Instructions to make Toasted Butter Pecan Layer Cake with Whipped White Chocolate Cream:
- Start Filling and Frosting, it needs time to chill
- Heat cream until hot, but not boiling, pour over chopped white chocolate in a large bowl
- Cool to room temperature, cover and refrigerate until very cold. At least 4 hours or overnight. Don't finish the filling and frosting before cake is made, cooled and ready to fill and frost
- Make Pecan Cake
- Preheat oven to 350. Spray 4 - 8 inch cake pans well with bakers spray
- Be sure your pecans are chopped finely, I used the food processor.Toast chopped pecans. Melt the 1 1/2 tablespoon butter in a medium skillet, add chopped pecans and cook on medium low heat, stirring often until fragrant and lightly toasted, about 4 minutes, set aside to cool
- Whisk together in a bowl, flour, baking powder and salt
- In a large bowl beat remaining butter and sugar until light and fluffy
- Add eggs one at a time, beating in after each egg, beat in vanilla
- Add flour mixture alternating with the milk and stir just until combined
- Fold in toasted pecans
- Divide batter enenly between prepared pans and bake 16 to 22 minutes until a toothpick comes out just clean cool in pans 10 minutes then cool completely on wire racks
- Finish frosting and filling
- Beat cold white chocolate cream until light and fluffy
- In another bowl beat marscapone, confectioner's sugar, salt and vanilla until smooth
- Fold marscapone mixture into whipped white chocolate until uniform in color
- Assemble Cake
- Place 1 cake layer on serving plate, bottom up and spread with some filling
- Add second cake layer, bottom up
- Spread with filling4
- Add third cake layer, bottom up
- Spread with filling
- Add last cake layer and frost entire cake
- Decorate with whole pecan halves and white chocolate shavings.

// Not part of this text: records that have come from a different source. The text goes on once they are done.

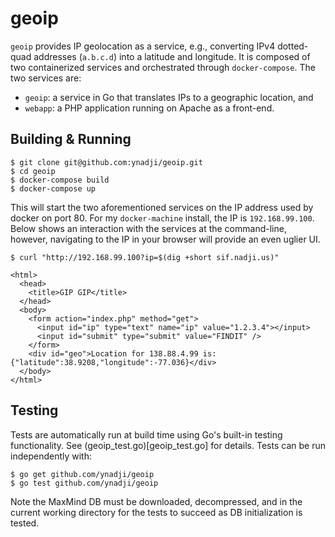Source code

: # geoip

`geoip` provides IP geolocation as a service, e.g., converting IPv4 dotted-quad
addresses (`a.b.c.d`) into a latitude and longitude. It is composed of two
containerized services and orchestrated through `docker-compose`. The two services are:

* `geoip`: a service in Go that translates IPs to a geographic location, and
* `webapp`: a PHP application running on Apache as a front-end.

## Building & Running

```
$ git clone git@github.com:ynadji/geoip.git
$ cd geoip
$ docker-compose build
$ docker-compose up
```

This will start the two aforementioned services on the IP address used by docker
on port 80. For my `docker-machine` install, the IP is `192.168.99.100`. Below
shows an interaction with the services at the command-line, however, navigating
to the IP in your browser will provide an even uglier UI.

```
$ curl "http://192.168.99.100?ip=$(dig +short sif.nadji.us)"

<html>
  <head>
    <title>GIP GIP</title>
  </head>
  <body>
    <form action="index.php" method="get">
      <input id="ip" type="text" name="ip" value="1.2.3.4"></input>
      <input id="submit" type="submit" value="FINDIT" />
    </form>
    <div id="geo">Location for 138.88.4.99 is: {"latitude":38.9208,"longitude":-77.036}</div>
  </body>
</html>
```

## Testing

Tests are automatically run at build time using Go's built-in testing
functionality. See (geoip_test.go)[geoip_test.go] for details. Tests can be run
independently with:

```
$ go get github.com/ynadji/geoip
$ go test github.com/ynadji/geoip
```

Note the MaxMind DB must be downloaded, decompressed, and in the current working
directory for the tests to succeed as DB initialization is tested.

Refigerate cake at least 2 hours before slicing
Chocolate fudge covers the top drizzling down the sides.. Coconut cake, coconut cream custard, whipped topping, toasted coconut garnish. Chocolate cake, vanilla custard filling, chocolate & vanilla. A few other important parts of an Italian Cream Cake: Buttermilk - The buttermilk gives the cake some extra flavor, as well as helps react with the baking soda to give the cake rise. I use powdered buttermilk, which is nice because you don't have to buy a whole carton and then throw most of it away.
So that is going to wrap it up with this exceptional food toasted butter pecan layer cake with whipped white chocolate cream recipe. Thanks so much for your time. I am confident that you will make this at home. There’s gonna be interesting food in home recipes coming up. Don’t forget to bookmark this page in your browser, and share it to your loved ones, friends and colleague. Thank you for reading. Go on get cooking!